Give back exactly the lines that run from the beginning of the entries to the line containing "dynamic role assignment.", both included, and nothing else.

╭─ ENTRIES SHOWN

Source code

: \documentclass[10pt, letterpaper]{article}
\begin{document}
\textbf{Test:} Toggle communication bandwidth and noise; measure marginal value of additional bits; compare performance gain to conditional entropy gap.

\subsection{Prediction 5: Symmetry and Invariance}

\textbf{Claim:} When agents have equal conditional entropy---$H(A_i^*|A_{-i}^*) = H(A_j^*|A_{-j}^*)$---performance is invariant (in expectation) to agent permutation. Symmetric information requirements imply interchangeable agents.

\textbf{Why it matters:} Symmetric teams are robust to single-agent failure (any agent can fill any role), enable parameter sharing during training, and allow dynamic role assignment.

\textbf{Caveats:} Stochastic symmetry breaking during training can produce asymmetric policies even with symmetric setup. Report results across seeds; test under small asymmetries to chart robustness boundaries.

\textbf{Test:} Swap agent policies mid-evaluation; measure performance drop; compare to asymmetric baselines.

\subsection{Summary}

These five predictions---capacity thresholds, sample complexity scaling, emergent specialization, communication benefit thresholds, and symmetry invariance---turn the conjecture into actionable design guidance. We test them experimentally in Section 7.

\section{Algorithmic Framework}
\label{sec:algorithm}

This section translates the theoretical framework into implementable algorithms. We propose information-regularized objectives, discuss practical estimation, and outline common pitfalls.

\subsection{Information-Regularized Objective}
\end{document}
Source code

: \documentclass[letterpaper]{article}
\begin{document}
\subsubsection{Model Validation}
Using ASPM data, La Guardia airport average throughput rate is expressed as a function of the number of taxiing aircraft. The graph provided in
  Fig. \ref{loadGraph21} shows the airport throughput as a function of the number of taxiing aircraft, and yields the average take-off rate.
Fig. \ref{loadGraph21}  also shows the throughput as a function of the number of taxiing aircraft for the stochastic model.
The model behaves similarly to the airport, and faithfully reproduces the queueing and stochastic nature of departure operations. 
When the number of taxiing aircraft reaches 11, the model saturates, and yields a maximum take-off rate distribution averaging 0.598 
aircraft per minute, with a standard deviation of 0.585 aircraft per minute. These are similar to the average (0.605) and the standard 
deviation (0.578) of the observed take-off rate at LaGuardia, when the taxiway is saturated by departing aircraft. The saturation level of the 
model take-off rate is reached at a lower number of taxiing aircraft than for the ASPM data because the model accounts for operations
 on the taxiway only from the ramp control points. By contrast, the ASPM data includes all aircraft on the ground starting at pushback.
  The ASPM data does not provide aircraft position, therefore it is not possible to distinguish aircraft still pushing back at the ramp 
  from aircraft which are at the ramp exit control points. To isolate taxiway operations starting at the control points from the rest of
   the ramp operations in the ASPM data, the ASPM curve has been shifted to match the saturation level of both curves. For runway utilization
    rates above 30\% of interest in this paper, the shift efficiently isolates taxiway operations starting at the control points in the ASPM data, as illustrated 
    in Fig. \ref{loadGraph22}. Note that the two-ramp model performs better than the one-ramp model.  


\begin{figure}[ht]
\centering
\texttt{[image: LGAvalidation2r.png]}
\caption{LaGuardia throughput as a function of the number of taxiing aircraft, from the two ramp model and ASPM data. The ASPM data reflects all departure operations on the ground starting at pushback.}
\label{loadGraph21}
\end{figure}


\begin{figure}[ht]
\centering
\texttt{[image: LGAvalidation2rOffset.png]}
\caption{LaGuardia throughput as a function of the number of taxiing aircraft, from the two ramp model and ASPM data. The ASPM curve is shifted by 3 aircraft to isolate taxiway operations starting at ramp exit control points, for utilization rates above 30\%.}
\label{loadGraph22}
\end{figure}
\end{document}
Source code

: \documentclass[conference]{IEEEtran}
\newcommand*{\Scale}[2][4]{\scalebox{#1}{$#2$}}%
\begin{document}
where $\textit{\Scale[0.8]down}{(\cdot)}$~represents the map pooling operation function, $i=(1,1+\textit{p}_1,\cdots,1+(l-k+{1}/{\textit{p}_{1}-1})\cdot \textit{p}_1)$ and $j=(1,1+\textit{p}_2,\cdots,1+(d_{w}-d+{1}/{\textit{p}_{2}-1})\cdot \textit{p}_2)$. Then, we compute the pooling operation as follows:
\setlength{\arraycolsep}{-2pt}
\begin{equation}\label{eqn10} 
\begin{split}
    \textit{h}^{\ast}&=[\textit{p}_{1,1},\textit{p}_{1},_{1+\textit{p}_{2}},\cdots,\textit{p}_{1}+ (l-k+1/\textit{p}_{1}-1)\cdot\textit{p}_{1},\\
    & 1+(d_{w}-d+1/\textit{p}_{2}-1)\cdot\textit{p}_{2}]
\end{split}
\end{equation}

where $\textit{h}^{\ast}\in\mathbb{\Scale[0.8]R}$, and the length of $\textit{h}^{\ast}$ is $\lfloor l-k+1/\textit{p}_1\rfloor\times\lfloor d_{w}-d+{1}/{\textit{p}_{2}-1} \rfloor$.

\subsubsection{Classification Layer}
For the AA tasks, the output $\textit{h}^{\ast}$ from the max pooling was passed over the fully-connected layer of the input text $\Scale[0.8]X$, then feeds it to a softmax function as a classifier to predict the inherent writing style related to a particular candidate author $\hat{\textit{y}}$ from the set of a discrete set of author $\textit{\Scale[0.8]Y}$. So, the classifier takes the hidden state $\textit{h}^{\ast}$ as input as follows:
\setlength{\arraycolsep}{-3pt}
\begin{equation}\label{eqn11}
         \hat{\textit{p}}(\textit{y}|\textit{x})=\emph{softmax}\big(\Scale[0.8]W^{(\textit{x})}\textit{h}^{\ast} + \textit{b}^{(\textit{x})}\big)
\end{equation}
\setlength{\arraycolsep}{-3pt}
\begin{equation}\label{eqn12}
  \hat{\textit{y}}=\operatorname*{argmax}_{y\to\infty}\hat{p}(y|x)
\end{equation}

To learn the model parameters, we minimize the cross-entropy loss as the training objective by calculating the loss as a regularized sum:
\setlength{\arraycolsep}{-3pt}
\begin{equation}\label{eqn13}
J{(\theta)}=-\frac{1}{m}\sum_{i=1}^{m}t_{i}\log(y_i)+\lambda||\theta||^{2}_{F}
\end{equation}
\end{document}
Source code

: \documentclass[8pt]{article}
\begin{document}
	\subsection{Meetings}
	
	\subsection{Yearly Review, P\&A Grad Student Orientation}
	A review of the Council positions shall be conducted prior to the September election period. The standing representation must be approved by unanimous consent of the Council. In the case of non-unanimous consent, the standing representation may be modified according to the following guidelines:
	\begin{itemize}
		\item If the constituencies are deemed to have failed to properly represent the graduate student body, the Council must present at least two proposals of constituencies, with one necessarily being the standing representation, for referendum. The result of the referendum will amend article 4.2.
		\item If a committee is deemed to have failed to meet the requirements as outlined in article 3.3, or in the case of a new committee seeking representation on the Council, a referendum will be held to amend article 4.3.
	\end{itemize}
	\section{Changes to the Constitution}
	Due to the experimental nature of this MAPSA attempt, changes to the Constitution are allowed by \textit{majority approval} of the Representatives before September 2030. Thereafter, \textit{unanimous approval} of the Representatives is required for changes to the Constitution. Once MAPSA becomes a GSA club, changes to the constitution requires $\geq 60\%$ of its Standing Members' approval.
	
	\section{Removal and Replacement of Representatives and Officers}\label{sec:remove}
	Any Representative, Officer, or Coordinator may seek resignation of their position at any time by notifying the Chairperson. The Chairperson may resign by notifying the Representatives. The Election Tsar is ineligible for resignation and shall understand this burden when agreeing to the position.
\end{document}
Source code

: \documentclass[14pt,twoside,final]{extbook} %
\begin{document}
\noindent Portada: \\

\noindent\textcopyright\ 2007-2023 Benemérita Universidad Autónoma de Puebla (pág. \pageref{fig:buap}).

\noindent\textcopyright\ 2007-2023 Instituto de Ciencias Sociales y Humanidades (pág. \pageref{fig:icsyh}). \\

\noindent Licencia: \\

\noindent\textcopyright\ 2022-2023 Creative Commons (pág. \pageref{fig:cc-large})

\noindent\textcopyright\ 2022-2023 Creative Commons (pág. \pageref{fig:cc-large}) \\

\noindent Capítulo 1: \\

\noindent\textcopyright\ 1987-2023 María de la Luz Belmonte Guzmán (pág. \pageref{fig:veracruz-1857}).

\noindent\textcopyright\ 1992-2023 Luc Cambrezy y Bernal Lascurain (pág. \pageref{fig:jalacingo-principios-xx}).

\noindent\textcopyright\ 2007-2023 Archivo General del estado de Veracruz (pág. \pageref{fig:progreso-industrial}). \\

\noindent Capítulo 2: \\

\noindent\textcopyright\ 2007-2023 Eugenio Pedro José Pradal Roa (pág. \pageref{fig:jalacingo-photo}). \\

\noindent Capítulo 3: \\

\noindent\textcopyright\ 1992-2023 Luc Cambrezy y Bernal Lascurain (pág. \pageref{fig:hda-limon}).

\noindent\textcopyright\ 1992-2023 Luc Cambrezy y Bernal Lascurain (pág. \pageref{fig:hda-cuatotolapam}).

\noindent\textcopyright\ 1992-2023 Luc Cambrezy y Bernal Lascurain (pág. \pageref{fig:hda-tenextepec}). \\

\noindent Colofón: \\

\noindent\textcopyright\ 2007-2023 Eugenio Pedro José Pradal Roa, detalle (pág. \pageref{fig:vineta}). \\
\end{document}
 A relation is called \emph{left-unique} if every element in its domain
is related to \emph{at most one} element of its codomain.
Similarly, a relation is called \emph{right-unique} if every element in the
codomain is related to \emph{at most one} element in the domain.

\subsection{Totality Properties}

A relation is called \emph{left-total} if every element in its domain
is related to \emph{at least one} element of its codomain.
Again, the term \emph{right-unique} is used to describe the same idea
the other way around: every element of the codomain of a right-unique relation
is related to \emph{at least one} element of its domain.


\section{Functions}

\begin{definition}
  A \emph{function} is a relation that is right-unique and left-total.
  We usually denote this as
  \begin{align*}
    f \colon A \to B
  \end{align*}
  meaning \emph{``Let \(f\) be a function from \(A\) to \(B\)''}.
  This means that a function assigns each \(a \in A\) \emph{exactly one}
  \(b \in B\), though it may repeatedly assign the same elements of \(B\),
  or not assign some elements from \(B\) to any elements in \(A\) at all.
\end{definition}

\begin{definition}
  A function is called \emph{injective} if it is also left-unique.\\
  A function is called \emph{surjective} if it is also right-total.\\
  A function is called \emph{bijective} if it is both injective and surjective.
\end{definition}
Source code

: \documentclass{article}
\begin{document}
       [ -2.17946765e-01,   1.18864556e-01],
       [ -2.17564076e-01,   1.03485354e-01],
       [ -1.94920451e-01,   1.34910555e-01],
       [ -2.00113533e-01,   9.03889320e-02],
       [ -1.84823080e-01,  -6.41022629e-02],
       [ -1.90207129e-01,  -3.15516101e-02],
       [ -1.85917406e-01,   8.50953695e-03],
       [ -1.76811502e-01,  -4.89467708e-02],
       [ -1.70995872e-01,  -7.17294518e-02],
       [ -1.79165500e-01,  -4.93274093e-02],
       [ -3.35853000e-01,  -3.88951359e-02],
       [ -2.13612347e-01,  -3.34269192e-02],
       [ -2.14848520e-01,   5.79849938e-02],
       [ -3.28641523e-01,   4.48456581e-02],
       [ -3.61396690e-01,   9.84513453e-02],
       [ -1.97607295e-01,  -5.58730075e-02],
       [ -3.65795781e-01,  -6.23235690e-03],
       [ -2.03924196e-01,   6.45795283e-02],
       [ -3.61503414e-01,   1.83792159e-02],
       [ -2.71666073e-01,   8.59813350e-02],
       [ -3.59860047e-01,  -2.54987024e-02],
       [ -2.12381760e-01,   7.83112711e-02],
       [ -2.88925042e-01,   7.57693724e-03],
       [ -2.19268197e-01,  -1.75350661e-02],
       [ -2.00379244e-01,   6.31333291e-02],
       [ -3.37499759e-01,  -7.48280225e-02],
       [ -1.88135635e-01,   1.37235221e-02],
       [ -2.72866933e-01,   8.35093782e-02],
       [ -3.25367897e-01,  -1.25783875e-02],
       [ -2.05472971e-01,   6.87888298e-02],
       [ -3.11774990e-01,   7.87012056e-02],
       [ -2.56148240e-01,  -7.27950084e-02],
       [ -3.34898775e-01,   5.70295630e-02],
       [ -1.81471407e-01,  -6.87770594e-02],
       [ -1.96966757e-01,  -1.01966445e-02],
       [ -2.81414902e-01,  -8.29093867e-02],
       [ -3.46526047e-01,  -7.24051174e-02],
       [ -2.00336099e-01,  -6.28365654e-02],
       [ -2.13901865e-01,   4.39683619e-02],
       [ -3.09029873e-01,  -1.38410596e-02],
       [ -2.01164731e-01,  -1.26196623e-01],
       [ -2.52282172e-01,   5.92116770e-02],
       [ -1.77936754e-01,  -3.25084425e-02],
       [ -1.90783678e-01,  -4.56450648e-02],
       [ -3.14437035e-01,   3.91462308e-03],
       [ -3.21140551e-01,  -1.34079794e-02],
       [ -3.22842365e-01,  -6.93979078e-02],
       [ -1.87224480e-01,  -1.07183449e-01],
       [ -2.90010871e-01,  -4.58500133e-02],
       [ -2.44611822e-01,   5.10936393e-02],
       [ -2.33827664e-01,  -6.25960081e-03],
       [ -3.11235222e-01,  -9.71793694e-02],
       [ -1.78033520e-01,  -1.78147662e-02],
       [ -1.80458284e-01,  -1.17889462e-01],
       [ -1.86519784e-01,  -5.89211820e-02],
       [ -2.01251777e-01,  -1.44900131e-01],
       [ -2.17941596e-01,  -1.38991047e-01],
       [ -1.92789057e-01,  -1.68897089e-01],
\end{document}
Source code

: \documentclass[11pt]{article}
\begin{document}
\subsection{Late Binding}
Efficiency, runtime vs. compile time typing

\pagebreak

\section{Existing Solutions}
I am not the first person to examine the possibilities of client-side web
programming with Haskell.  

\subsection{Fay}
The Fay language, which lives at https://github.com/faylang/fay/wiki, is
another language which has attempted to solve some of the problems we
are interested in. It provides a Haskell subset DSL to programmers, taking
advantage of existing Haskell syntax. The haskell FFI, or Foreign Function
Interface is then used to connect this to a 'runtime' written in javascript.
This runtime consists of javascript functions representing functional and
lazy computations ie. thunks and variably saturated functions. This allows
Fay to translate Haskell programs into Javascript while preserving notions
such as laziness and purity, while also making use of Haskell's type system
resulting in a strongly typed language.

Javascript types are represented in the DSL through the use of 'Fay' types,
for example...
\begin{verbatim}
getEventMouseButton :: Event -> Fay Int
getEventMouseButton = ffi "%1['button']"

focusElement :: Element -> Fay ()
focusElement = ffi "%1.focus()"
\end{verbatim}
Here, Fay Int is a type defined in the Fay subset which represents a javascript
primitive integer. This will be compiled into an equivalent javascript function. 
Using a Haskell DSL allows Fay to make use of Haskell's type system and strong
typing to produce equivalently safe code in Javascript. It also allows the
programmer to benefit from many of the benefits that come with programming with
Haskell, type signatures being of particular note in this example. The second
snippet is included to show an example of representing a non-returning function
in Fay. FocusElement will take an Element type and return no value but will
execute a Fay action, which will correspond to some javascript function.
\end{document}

╰─

▶ ANSWER FOR THIS EXERCISE:
Source code

: \documentclass[10pt, letterpaper]{article}
\begin{document}
\textbf{Test:} Toggle communication bandwidth and noise; measure marginal value of additional bits; compare performance gain to conditional entropy gap.

\subsection{Prediction 5: Symmetry and Invariance}

\textbf{Claim:} When agents have equal conditional entropy---$H(A_i^*|A_{-i}^*) = H(A_j^*|A_{-j}^*)$---performance is invariant (in expectation) to agent permutation. Symmetric information requirements imply interchangeable agents.

\textbf{Why it matters:} Symmetric teams are robust to single-agent failure (any agent can fill any role), enable parameter sharing during training, and allow dynamic role assignment.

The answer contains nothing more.